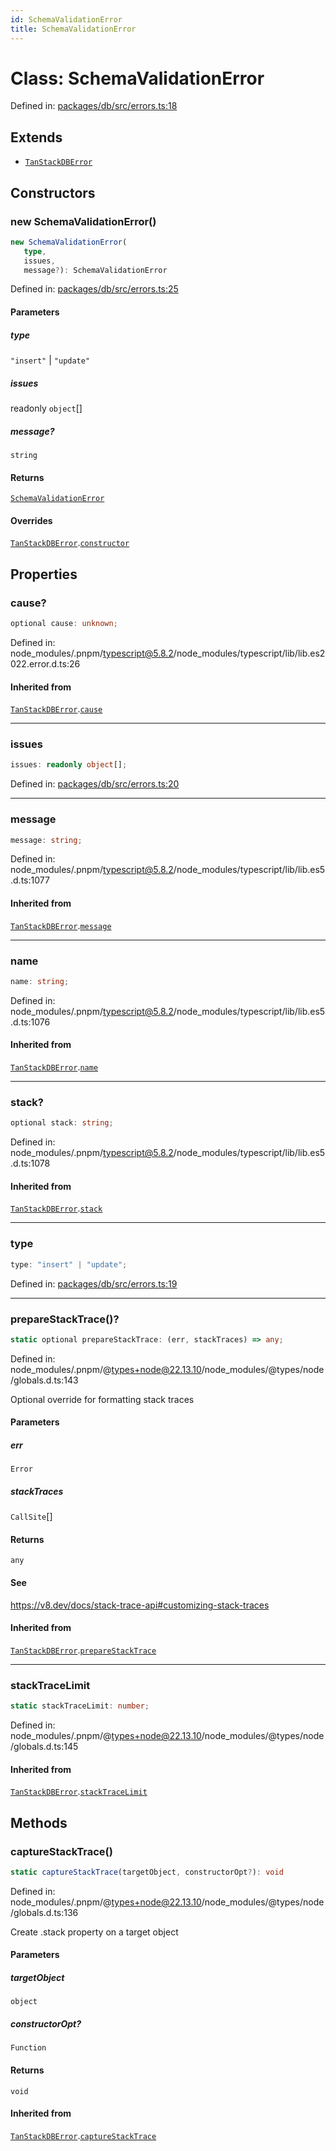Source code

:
 ```yaml
---
id: SchemaValidationError
title: SchemaValidationError
---
```


<!-- DO NOT EDIT: this page is autogenerated from the type comments -->

# Class: SchemaValidationError

Defined in: [packages/db/src/errors.ts:18](https://github.com/TanStack/db/blob/main/packages/db/src/errors.ts#L18)

## Extends

- [`TanStackDBError`](../tanstackdberror.md)

## Constructors

### new SchemaValidationError()

```ts
new SchemaValidationError(
   type, 
   issues, 
   message?): SchemaValidationError
```

Defined in: [packages/db/src/errors.ts:25](https://github.com/TanStack/db/blob/main/packages/db/src/errors.ts#L25)

#### Parameters

##### type

`"insert"` | `"update"`

##### issues

readonly `object`[]

##### message?

`string`

#### Returns

[`SchemaValidationError`](../schemavalidationerror.md)

#### Overrides

[`TanStackDBError`](../tanstackdberror.md).[`constructor`](../TanStackDBError.md#constructors)

## Properties

### cause?

```ts
optional cause: unknown;
```

Defined in: node\_modules/.pnpm/typescript@5.8.2/node\_modules/typescript/lib/lib.es2022.error.d.ts:26

#### Inherited from

[`TanStackDBError`](../tanstackdberror.md).[`cause`](../TanStackDBError.md#cause)

***

### issues

```ts
issues: readonly object[];
```

Defined in: [packages/db/src/errors.ts:20](https://github.com/TanStack/db/blob/main/packages/db/src/errors.ts#L20)

***

### message

```ts
message: string;
```

Defined in: node\_modules/.pnpm/typescript@5.8.2/node\_modules/typescript/lib/lib.es5.d.ts:1077

#### Inherited from

[`TanStackDBError`](../tanstackdberror.md).[`message`](../TanStackDBError.md#message-1)

***

### name

```ts
name: string;
```

Defined in: node\_modules/.pnpm/typescript@5.8.2/node\_modules/typescript/lib/lib.es5.d.ts:1076

#### Inherited from

[`TanStackDBError`](../tanstackdberror.md).[`name`](../TanStackDBError.md#name)

***

### stack?

```ts
optional stack: string;
```

Defined in: node\_modules/.pnpm/typescript@5.8.2/node\_modules/typescript/lib/lib.es5.d.ts:1078

#### Inherited from

[`TanStackDBError`](../tanstackdberror.md).[`stack`](../TanStackDBError.md#stack)

***

### type

```ts
type: "insert" | "update";
```

Defined in: [packages/db/src/errors.ts:19](https://github.com/TanStack/db/blob/main/packages/db/src/errors.ts#L19)

***

### prepareStackTrace()?

```ts
static optional prepareStackTrace: (err, stackTraces) => any;
```

Defined in: node\_modules/.pnpm/@types+node@22.13.10/node\_modules/@types/node/globals.d.ts:143

Optional override for formatting stack traces

#### Parameters

##### err

`Error`

##### stackTraces

`CallSite`[]

#### Returns

`any`

#### See

https://v8.dev/docs/stack-trace-api#customizing-stack-traces

#### Inherited from

[`TanStackDBError`](../tanstackdberror.md).[`prepareStackTrace`](../TanStackDBError.md#preparestacktrace)

***

### stackTraceLimit

```ts
static stackTraceLimit: number;
```

Defined in: node\_modules/.pnpm/@types+node@22.13.10/node\_modules/@types/node/globals.d.ts:145

#### Inherited from

[`TanStackDBError`](../tanstackdberror.md).[`stackTraceLimit`](../TanStackDBError.md#stacktracelimit)

## Methods

### captureStackTrace()

```ts
static captureStackTrace(targetObject, constructorOpt?): void
```

Defined in: node\_modules/.pnpm/@types+node@22.13.10/node\_modules/@types/node/globals.d.ts:136

Create .stack property on a target object

#### Parameters

##### targetObject

`object`

##### constructorOpt?

`Function`

#### Returns

`void`

#### Inherited from

[`TanStackDBError`](../tanstackdberror.md).[`captureStackTrace`](../TanStackDBError.md#capturestacktrace)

★ ★ ★

• **ABOUT THIS EXERCISE**
When a line in the data contains "main", return it as written.

• **TASK OUTPUT**
Defined in: [packages/db/src/errors.ts:18](https://github.com/TanStack/db/blob/main/packages/db/src/errors.ts#L18)
Defined in: [packages/db/src/errors.ts:25](https://github.com/TanStack/db/blob/main/packages/db/src/errors.ts#L25)
Defined in: [packages/db/src/errors.ts:20](https://github.com/TanStack/db/blob/main/packages/db/src/errors.ts#L20)
Defined in: [packages/db/src/errors.ts:19](https://github.com/TanStack/db/blob/main/packages/db/src/errors.ts#L19)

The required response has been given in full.